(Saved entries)
•••••

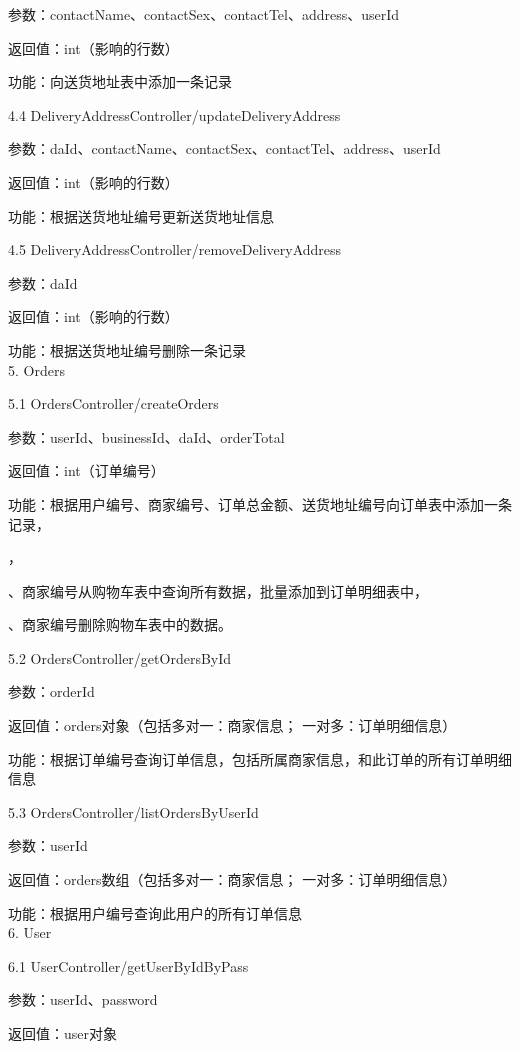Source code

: 参数：contactName、contactSex、contactTel、address、userId 

返回值：int（影响的行数）

功能：向送货地址表中添加一条记录

4.4 DeliveryAddressController/updateDeliveryAddress

参数：daId、contactName、contactSex、contactTel、address、userId

返回值：int（影响的行数）

功能：根据送货地址编号更新送货地址信息

4.5 DeliveryAddressController/removeDeliveryAddress 

参数：daId 

返回值：int（影响的行数）

功能：根据送货地址编号删除一条记录~\\

5. Orders

5.1 OrdersController/createOrders 

参数：userId、businessId、daId、orderTotal 

返回值：int（订单编号）

功能：根据用户编号、商家编号、订单总金额、送货地址编号向订单表中添加一条记录，

\qquad{}，

\qquad{}、商家编号从购物车表中查询所有数据，批量添加到订单明细表中，

\qquad{}、商家编号删除购物车表中的数据。

5.2 OrdersController/getOrdersById 

参数：orderId 

返回值：orders对象（包括多对一：商家信息； 一对多：订单明细信息）

功能：根据订单编号查询订单信息，包括所属商家信息，和此订单的所有订单明细信息

5.3 OrdersController/listOrdersByUserId 

参数：userId 

返回值：orders数组（包括多对一：商家信息； 一对多：订单明细信息）

功能：根据用户编号查询此用户的所有订单信息~\\

6. User

6.1 UserController/getUserByIdByPass 

参数：userId、password 

返回值：user对象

•••••

## TASK DESCRIPTION
Without including any picture, retype the entries exactly.

## TASK SOLUTION
Source code

: 参数：contactName、contactSex、contactTel、address、userId 

返回值：int（影响的行数）

功能：向送货地址表中添加一条记录

4.4 DeliveryAddressController/updateDeliveryAddress

参数：daId、contactName、contactSex、contactTel、address、userId

返回值：int（影响的行数）

功能：根据送货地址编号更新送货地址信息

4.5 DeliveryAddressController/removeDeliveryAddress 

参数：daId 

返回值：int（影响的行数）

功能：根据送货地址编号删除一条记录~\\

5. Orders

5.1 OrdersController/createOrders 

参数：userId、businessId、daId、orderTotal 

返回值：int（订单编号）

功能：根据用户编号、商家编号、订单总金额、送货地址编号向订单表中添加一条记录，

\qquad{}，

\qquad{}、商家编号从购物车表中查询所有数据，批量添加到订单明细表中，

\qquad{}、商家编号删除购物车表中的数据。

5.2 OrdersController/getOrdersById 

参数：orderId 

返回值：orders对象（包括多对一：商家信息； 一对多：订单明细信息）

功能：根据订单编号查询订单信息，包括所属商家信息，和此订单的所有订单明细信息

5.3 OrdersController/listOrdersByUserId 

参数：userId 

返回值：orders数组（包括多对一：商家信息； 一对多：订单明细信息）

功能：根据用户编号查询此用户的所有订单信息~\\

6. User

6.1 UserController/getUserByIdByPass 

参数：userId、password 

返回值：user对象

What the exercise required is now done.